- TO DO
Within the entries below, how many lines carry the word "Certified"? State the number and stop.

[Dataset entries]
■ ■ ■

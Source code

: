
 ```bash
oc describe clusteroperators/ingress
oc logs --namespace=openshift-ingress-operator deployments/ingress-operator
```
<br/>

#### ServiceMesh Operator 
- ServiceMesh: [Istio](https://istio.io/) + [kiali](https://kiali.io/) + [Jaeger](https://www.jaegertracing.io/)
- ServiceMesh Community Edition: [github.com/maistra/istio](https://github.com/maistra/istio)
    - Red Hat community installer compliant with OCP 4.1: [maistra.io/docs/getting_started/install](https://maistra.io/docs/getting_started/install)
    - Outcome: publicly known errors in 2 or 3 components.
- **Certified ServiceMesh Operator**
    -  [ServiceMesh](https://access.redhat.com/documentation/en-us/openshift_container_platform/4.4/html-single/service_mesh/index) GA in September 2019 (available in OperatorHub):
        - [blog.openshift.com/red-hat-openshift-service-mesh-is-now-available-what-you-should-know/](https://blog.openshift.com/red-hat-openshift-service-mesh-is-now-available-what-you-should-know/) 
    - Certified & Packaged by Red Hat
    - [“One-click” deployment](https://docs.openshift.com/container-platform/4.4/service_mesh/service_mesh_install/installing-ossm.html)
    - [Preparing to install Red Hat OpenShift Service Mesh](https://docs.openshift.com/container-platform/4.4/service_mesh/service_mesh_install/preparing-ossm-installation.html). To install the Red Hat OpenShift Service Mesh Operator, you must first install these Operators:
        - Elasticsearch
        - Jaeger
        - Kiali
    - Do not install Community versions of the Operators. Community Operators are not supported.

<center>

■ ■ ■

- WRITTEN RESPONSE
2